The voltage $V_1$ is,

$V_1=V_2+I_2\left(0.3+j0.15\right)\Omega$

Substitute $120\text{V}$ for $V_2$ and $\left(0.125+j0.09375\right)\text{A}$ for $I_2$ in the equation to find the voltage $V_1$ in volts.

$\begin{array}{c}{V}_1=\left(120\text{V}\right)+\left(0.125+j0.09375\right)\left(0.3+j0.15\right)\text{A}\cdot \Omega \\ =\left(120\text{V}\right)+\left(0.02+j0.0469\right)\text{V}\left\{\because 1\text{V}=\text{A}\cdot \Omega \right\}\\ =\left(120.02+j0.0469\right)\text{V}\end{array}$

Substitute $\left(10+j4.843\right)\text{VA}$ for $S_A$ and $\left(120.02+j0.0469\right)\text{V}$ for $V_1$ in equation (5) to find the current $I_1$ in amperes.

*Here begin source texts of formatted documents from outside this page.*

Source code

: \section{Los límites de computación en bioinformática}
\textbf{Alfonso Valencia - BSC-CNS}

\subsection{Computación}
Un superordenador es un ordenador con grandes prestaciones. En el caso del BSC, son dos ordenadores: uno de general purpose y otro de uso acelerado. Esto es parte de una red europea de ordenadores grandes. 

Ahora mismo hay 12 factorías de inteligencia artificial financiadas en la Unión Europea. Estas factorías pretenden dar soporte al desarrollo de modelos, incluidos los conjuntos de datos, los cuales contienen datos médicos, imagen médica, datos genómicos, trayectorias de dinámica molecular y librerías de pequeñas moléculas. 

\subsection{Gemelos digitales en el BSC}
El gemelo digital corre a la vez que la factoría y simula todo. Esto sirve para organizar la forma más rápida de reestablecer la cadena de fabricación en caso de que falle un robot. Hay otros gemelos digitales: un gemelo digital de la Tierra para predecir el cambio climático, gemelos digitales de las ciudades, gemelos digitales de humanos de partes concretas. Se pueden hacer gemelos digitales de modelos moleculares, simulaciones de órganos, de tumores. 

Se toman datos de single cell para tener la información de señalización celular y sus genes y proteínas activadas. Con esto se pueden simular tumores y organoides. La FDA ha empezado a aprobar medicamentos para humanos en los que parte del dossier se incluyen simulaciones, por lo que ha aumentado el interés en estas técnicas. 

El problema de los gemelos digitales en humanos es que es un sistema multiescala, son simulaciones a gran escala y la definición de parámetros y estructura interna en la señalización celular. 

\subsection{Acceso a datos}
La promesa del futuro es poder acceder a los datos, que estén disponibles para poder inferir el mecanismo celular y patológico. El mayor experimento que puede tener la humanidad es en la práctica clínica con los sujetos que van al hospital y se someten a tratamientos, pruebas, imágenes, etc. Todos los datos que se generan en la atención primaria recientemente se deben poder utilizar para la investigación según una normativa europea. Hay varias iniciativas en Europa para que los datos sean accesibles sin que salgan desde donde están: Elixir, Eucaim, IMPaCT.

$\begin{array}{l}{I}_1^{*}=\frac{\left(10+j4.843\right)\text{VA}}{\left(120.02+j0.0469\right)\text{V}}\left\{\because 1\text{k}={10}^3\right\}\\ I_1^{*}=\frac{11.111\angle 25.84°\text{A}}{120.02\angle 0.02°}\\ I_1^{*}=0.093\angle 25.82°\text{A}\\ I_1=0.093\angle -25.82°\text{A}\end{array}$

Convert the equation from polar to rectangular form.

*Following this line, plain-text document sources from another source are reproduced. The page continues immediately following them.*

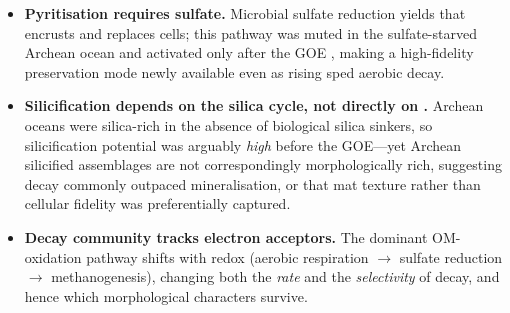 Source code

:\documentclass[11pt]{article}
\begin{document}
\begin{itemize}\itemsep0pt
\item \textbf{Pyritisation requires sulfate.} Microbial sulfate reduction yields  that
encrusts and replaces cells; this pathway was muted in the sulfate-starved Archean ocean
\citep{Habicht2002,Crowe2014} and activated only after the GOE \citep{Kah2004}, making a
high-fidelity preservation mode newly available even as rising  sped aerobic decay.
\item \textbf{Silicification depends on the silica cycle, not directly on .} Archean oceans
were silica-rich in the absence of biological silica sinkers, so silicification potential was
arguably \emph{high} before the GOE---yet Archean silicified assemblages are not correspondingly
morphologically rich, suggesting decay commonly outpaced mineralisation, or that mat texture rather
than cellular fidelity was preferentially captured.
\item \textbf{Decay community tracks electron acceptors.} The dominant OM-oxidation pathway shifts
with redox (aerobic respiration $\to$ sulfate reduction $\to$ methanogenesis), changing both the
\emph{rate} and the \emph{selectivity} of decay, and hence which morphological characters survive.
\end{itemize}
\end{document}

$I_1=\left(0.0837-j0.0405\right)\text{A}$

The current $I$ is,

$I=I_1+I_2$

Substitute $\left(0.0837-j0.0405\right)\text{A}$ for $I_1$ and $\left(0.125+j0.09375\right)\text{A}$ for $I_2$ in the equation to find the current $I$ in amperes.

$\begin{array}{c}I=\left(0.0837-j0.0405\right)\text{A}+\left(0.125+j0.09375\right)\text{A}\\ =\left(0.2087+j0.053\right)\text{A}\end{array}$

The voltage supplied by the source is,

$V_s=V_1+I\left(0.2+j0.04\right)\Omega$

Substitute $\left(120.02+j0.0469\right)\text{V}$ for $V_1$ and $\left(0.2087+j0.053\right)\text{A}$ for $I$ in the equation to find the voltage supplied by the source in volts.

$\begin{array}{c}{V}_s=\left(120.02+j0.0469\right)\text{V}+\left(0.2087+j0.053\right)\left(0.2+j0.04\right)\text{A}\cdot \Omega \\ =\left(120.02+j0.0469\right)\text{V}+\left(0.04+j0.0189\right)\text{V}\left\{\because 1\text{V}=\text{A}\cdot \Omega \right\}\\ =\left(120.06+j0.0658\right)\text{V}\end{array}$

Convert the equation from rectangular to polar form.

$V_s=120.06\angle 0.03°\text{V}$

Conclusion:

Thus, the voltage $V_s$ of the circuit is $120.06\angle 0.03°\text{V}$.